→ **EXERCISE**: Spot each line in the records below where the word "linked" occurs, then copy it.
---------------
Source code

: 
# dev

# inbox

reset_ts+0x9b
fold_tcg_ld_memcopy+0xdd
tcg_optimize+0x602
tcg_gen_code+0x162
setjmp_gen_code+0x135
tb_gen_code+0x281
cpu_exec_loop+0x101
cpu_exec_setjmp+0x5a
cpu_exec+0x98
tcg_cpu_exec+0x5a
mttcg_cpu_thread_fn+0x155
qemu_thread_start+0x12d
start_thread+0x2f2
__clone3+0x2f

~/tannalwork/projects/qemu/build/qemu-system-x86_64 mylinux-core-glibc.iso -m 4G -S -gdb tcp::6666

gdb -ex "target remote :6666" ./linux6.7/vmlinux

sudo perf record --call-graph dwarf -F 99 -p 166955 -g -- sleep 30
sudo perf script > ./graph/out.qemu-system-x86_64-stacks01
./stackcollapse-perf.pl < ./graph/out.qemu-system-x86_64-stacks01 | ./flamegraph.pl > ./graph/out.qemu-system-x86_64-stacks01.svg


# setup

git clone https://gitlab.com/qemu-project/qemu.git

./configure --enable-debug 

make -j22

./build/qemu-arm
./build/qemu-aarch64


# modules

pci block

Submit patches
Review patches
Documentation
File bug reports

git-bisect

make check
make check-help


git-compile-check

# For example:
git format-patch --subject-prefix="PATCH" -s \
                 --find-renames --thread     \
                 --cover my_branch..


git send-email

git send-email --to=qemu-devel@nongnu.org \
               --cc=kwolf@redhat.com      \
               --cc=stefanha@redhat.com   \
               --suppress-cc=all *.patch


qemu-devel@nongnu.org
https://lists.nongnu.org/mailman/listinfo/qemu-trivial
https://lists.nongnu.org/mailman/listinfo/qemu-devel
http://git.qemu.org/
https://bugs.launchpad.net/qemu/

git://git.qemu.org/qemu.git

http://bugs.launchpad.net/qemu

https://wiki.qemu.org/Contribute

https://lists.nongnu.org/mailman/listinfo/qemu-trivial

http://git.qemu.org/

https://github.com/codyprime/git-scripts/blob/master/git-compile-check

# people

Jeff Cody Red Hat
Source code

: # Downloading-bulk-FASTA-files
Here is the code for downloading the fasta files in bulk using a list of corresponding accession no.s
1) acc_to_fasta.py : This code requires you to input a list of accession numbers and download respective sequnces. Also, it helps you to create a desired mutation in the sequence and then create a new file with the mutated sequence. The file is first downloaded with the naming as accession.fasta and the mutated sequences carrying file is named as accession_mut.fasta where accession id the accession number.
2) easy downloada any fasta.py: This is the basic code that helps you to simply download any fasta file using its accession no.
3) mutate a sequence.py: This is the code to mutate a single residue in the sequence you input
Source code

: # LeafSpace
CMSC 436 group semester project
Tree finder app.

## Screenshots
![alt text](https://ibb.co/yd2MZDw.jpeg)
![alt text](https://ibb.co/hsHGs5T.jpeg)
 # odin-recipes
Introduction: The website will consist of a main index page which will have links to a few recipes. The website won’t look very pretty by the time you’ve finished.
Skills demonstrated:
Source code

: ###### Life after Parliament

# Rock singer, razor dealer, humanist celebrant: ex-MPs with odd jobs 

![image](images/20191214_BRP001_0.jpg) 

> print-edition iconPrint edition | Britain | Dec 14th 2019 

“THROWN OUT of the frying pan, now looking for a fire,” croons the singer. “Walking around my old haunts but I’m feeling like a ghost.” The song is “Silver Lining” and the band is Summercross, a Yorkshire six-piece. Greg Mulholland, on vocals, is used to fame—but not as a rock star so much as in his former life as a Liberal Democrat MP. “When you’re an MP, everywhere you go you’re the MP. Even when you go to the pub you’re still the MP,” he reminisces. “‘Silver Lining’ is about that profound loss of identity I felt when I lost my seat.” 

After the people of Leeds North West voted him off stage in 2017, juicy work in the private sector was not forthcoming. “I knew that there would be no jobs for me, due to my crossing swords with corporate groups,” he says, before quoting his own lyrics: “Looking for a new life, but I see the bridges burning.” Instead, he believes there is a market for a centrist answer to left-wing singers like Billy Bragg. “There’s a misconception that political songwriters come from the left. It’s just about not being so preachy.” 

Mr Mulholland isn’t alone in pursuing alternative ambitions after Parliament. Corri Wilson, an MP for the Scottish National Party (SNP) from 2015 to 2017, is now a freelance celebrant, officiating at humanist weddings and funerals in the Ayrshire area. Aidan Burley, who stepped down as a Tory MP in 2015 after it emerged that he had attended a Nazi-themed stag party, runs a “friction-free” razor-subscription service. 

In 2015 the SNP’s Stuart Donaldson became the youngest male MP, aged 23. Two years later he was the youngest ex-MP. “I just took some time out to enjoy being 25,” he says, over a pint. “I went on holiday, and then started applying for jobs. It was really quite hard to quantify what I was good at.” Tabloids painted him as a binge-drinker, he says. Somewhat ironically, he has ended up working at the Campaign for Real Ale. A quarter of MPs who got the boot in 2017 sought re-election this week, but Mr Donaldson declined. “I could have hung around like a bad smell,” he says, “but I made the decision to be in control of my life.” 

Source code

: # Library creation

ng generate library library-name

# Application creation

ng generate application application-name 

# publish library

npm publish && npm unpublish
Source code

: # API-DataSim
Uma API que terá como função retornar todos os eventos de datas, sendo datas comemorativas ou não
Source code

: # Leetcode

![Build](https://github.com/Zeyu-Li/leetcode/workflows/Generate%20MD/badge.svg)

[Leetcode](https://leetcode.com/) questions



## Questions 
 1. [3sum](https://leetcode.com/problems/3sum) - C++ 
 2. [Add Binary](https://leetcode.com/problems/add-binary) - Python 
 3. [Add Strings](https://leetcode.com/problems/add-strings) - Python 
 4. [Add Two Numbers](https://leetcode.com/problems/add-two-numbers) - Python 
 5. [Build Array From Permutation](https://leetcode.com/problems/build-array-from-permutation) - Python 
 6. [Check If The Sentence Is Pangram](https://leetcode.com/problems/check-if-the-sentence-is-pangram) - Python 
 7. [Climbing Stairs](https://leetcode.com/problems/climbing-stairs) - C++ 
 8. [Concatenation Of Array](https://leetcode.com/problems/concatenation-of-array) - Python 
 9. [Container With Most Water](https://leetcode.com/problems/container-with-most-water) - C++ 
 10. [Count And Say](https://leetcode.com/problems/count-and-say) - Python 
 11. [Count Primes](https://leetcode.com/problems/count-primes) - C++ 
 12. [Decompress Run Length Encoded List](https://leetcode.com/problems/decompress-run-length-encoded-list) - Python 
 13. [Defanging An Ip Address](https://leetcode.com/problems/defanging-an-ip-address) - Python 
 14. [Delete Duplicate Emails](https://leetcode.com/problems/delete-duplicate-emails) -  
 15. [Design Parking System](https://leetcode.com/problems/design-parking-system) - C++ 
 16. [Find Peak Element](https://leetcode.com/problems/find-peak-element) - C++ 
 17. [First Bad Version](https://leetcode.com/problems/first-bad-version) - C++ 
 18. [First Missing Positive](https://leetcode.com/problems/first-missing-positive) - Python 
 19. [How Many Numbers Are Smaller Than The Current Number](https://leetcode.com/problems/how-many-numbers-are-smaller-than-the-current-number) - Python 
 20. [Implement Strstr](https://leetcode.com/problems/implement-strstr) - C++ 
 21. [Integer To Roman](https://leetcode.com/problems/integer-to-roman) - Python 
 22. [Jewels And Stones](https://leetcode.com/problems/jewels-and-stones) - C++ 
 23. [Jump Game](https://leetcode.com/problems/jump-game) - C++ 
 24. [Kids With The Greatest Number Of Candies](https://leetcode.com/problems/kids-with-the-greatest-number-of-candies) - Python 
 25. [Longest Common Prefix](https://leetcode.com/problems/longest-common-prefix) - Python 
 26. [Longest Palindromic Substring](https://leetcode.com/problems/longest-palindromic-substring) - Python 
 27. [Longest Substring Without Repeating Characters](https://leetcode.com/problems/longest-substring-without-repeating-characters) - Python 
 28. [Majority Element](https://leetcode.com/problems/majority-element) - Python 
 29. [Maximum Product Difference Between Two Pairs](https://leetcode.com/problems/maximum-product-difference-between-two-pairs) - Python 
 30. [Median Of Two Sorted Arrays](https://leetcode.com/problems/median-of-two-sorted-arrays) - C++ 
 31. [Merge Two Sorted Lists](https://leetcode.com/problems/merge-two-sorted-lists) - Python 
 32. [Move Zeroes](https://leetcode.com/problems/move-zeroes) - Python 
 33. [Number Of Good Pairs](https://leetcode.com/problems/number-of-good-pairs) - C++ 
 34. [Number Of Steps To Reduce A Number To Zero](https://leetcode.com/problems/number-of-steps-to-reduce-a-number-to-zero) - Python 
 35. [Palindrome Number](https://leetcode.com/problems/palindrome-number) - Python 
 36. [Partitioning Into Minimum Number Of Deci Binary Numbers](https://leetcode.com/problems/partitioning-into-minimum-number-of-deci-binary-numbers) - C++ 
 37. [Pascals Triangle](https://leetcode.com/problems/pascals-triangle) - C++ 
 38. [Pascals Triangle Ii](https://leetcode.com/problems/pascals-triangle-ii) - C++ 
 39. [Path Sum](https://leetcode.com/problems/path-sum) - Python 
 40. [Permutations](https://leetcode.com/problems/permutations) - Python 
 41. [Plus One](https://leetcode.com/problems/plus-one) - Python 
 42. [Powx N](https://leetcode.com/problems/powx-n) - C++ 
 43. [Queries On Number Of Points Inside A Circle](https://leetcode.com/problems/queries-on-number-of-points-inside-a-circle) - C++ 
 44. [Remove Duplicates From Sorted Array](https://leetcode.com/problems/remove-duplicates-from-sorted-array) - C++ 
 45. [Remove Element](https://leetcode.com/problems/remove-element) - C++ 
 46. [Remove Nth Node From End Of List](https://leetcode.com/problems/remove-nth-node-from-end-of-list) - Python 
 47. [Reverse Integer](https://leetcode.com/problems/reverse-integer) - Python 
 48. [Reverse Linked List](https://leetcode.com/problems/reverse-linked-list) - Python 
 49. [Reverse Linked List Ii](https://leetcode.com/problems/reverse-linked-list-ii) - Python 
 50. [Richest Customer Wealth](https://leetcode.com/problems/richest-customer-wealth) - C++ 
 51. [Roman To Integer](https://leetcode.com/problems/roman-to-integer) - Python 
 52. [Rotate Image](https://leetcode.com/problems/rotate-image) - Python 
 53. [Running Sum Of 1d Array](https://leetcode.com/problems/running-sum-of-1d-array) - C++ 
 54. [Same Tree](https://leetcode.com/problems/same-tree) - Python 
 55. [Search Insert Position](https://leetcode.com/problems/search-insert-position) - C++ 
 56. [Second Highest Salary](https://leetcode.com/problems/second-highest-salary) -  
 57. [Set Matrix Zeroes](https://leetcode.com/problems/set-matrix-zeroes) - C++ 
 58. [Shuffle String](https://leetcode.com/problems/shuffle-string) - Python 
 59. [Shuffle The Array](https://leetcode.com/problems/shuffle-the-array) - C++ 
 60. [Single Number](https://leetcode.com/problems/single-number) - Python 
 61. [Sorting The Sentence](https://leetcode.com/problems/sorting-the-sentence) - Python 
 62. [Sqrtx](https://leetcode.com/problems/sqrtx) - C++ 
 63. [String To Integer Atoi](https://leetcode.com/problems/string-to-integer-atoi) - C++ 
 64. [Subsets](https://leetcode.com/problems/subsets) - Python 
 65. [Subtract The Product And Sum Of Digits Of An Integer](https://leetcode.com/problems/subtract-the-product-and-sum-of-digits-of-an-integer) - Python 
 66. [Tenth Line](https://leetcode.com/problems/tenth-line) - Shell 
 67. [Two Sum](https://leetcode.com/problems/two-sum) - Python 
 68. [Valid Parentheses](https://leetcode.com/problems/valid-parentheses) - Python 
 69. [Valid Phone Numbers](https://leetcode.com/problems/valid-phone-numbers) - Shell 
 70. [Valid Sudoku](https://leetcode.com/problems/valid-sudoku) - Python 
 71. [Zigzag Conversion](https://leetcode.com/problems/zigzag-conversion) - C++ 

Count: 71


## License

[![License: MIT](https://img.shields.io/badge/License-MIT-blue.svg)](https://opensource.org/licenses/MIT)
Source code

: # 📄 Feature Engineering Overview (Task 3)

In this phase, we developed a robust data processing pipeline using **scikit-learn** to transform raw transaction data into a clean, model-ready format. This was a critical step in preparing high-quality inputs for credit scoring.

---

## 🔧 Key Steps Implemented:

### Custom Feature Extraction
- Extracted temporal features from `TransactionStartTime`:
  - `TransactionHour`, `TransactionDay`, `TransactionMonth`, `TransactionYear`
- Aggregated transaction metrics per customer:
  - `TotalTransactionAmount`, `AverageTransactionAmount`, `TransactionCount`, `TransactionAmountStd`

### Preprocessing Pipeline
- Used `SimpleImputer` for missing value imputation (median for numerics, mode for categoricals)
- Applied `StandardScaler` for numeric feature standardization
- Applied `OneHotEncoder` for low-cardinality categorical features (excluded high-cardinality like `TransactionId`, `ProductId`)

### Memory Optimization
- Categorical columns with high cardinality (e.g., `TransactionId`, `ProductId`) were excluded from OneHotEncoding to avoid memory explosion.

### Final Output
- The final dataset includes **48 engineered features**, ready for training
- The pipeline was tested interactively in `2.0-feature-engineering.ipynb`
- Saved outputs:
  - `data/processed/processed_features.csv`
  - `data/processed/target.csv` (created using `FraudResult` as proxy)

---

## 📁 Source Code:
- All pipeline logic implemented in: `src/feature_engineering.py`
---------------
→ **EXPECTED ANSWER**:
 48. [Reverse Linked List](https://leetcode.com/problems/reverse-linked-list) - Python 
 49. [Reverse Linked List Ii](https://leetcode.com/problems/reverse-linked-list-ii) - Python 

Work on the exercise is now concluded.